◆ Assignment:
Repeat the data exactly as given below, dropping every picture.

···

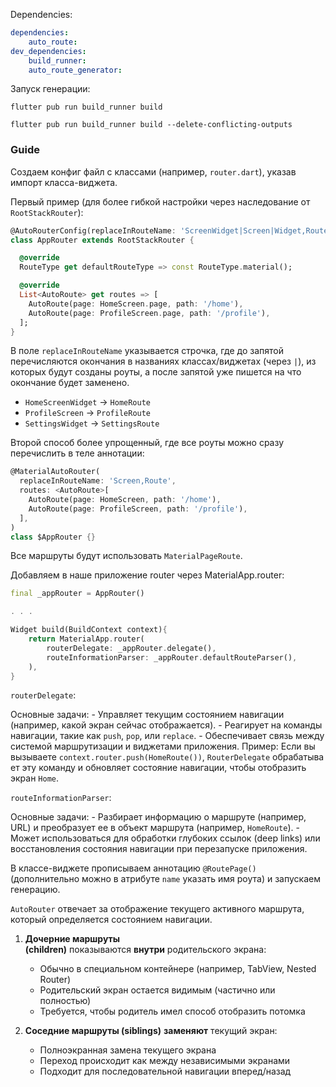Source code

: 
Dependencies:

```yaml
dependencies:
	auto_route:
dev_dependencies:
	build_runner:
	auto_route_generator:
```

Запуск генерации:
```
flutter pub run build_runner build
```

```
flutter pub run build_runner build --delete-conflicting-outputs
```

### Guide

Создаем конфиг файл с классами (например, `router.dart`), указав импорт класса-виджета. 

Первый пример (для более гибкой настройки через наследование от `RootStackRouter`):

```dart
@AutoRouterConfig(replaceInRouteName: 'ScreenWidget|Screen|Widget,Route')
class AppRouter extends RootStackRouter {

  @override
  RouteType get defaultRouteType => const RouteType.material();

  @override
  List<AutoRoute> get routes => [
    AutoRoute(page: HomeScreen.page, path: '/home'),
    AutoRoute(page: ProfileScreen.page, path: '/profile'),
  ];
}
```
В поле `replaceInRouteName` указывается строчка, где до запятой перечисляются окончания в названиях классах/виджетах (через `|`), из которых будут созданы роуты, а после запятой уже пишется на что окончание будет заменено.
- `HomeScreenWidget` → `HomeRoute`
- `ProfileScreen` → `ProfileRoute`
- `SettingsWidget` → `SettingsRoute`

Второй способ более упрощенный, где все роуты можно сразу перечислить в теле аннотации:

```dart
@MaterialAutoRouter(
  replaceInRouteName: 'Screen,Route',
  routes: <AutoRoute>[
    AutoRoute(page: HomeScreen, path: '/home'),
    AutoRoute(page: ProfileScreen, path: '/profile'),
  ],
)
class $AppRouter {}
```
Все маршруты будут использовать `MaterialPageRoute`.

Добавляем в наше приложение router через MaterialApp.router:
```dart
final _appRouter = AppRouter()

. . .

Widget build(BuildContext context){
    return MaterialApp.router(
        routerDelegate: _appRouter.delegate(),
        routeInformationParser: _appRouter.defaultRouteParser(),
    ),
}
```

`routerDelegate`:

Основные задачи:
    - Управляет текущим состоянием навигации (например, какой экран сейчас отображается).
    - Реагирует на команды навигации, такие как `push`, `pop`, или `replace`.
    - Обеспечивает связь между системой маршрутизации и виджетами приложения.
Пример: Если вы вызываете `context.router.push(HomeRoute())`, `RouterDelegate` обрабатывает эту команду и обновляет состояние навигации, чтобы отобразить экран `Home`.

`routeInformationParser`:

Основные задачи:
    - Разбирает информацию о маршруте (например, URL) и преобразует ее в объект маршрута (например, `HomeRoute`).
    - Может использоваться для обработки глубоких ссылок (deep links) или восстановления состояния навигации при перезапуске приложения.



В классе-виджете прописываем аннотацию `@RoutePage()` (дополнительно можно в атрибуте `name` указать имя роута) и запускаем генерацию.

`AutoRouter` отвечает за отображение текущего активного маршрута, который определяется состоянием навигации.

1. **Дочерние маршруты (children)** показываются **внутри** родительского экрана:
    
    - Обычно в специальном контейнере (например, TabView, Nested Router)
    - Родительский экран остается видимым (частично или полностью)
    - Требуется, чтобы родитель имел способ отобразить потомка
2. **Соседние маршруты (siblings)** **заменяют** текущий экран:
    
    - Полноэкранная замена текущего экрана
    - Переход происходит как между независимыми экранами
    - Подходит для последовательной навигации вперед/назад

···

◆ Response to this task:
Source code

: 
Dependencies:

```yaml
dependencies:
	auto_route:
dev_dependencies:
	build_runner:
	auto_route_generator:
```

Запуск генерации:
```
flutter pub run build_runner build
```

```
flutter pub run build_runner build --delete-conflicting-outputs
```

### Guide

Создаем конфиг файл с классами (например, `router.dart`), указав импорт класса-виджета. 

Первый пример (для более гибкой настройки через наследование от `RootStackRouter`):

```dart
@AutoRouterConfig(replaceInRouteName: 'ScreenWidget|Screen|Widget,Route')
class AppRouter extends RootStackRouter {

  @override
  RouteType get defaultRouteType => const RouteType.material();

  @override
  List<AutoRoute> get routes => [
    AutoRoute(page: HomeScreen.page, path: '/home'),
    AutoRoute(page: ProfileScreen.page, path: '/profile'),
  ];
}
```
В поле `replaceInRouteName` указывается строчка, где до запятой перечисляются окончания в названиях классах/виджетах (через `|`), из которых будут созданы роуты, а после запятой уже пишется на что окончание будет заменено.
- `HomeScreenWidget` → `HomeRoute`
- `ProfileScreen` → `ProfileRoute`
- `SettingsWidget` → `SettingsRoute`

Второй способ более упрощенный, где все роуты можно сразу перечислить в теле аннотации:

```dart
@MaterialAutoRouter(
  replaceInRouteName: 'Screen,Route',
  routes: <AutoRoute>[
    AutoRoute(page: HomeScreen, path: '/home'),
    AutoRoute(page: ProfileScreen, path: '/profile'),
  ],
)
class $AppRouter {}
```
Все маршруты будут использовать `MaterialPageRoute`.

Добавляем в наше приложение router через MaterialApp.router:
```dart
final _appRouter = AppRouter()

. . .

Widget build(BuildContext context){
    return MaterialApp.router(
        routerDelegate: _appRouter.delegate(),
        routeInformationParser: _appRouter.defaultRouteParser(),
    ),
}
```

`routerDelegate`:

Основные задачи:
    - Управляет текущим состоянием навигации (например, какой экран сейчас отображается).
    - Реагирует на команды навигации, такие как `push`, `pop`, или `replace`.
    - Обеспечивает связь между системой маршрутизации и виджетами приложения.
Пример: Если вы вызываете `context.router.push(HomeRoute())`, `RouterDelegate` обрабатывает эту команду и обновляет состояние навигации, чтобы отобразить экран `Home`.

`routeInformationParser`:

Основные задачи:
    - Разбирает информацию о маршруте (например, URL) и преобразует ее в объект маршрута (например, `HomeRoute`).
    - Может использоваться для обработки глубоких ссылок (deep links) или восстановления состояния навигации при перезапуске приложения.



В классе-виджете прописываем аннотацию `@RoutePage()` (дополнительно можно в атрибуте `name` указать имя роута) и запускаем генерацию.

`AutoRouter` отвечает за отображение текущего активного маршрута, который определяется состоянием навигации.

1. **Дочерние маршруты (children)** показываются **внутри** родительского экрана:
    
    - Обычно в специальном контейнере (например, TabView, Nested Router)
    - Родительский экран остается видимым (частично или полностью)
    - Требуется, чтобы родитель имел способ отобразить потомка
2. **Соседние маршруты (siblings)** **заменяют** текущий экран:
    
    - Полноэкранная замена текущего экрана
    - Переход происходит как между независимыми экранами
    - Подходит для последовательной навигации вперед/назад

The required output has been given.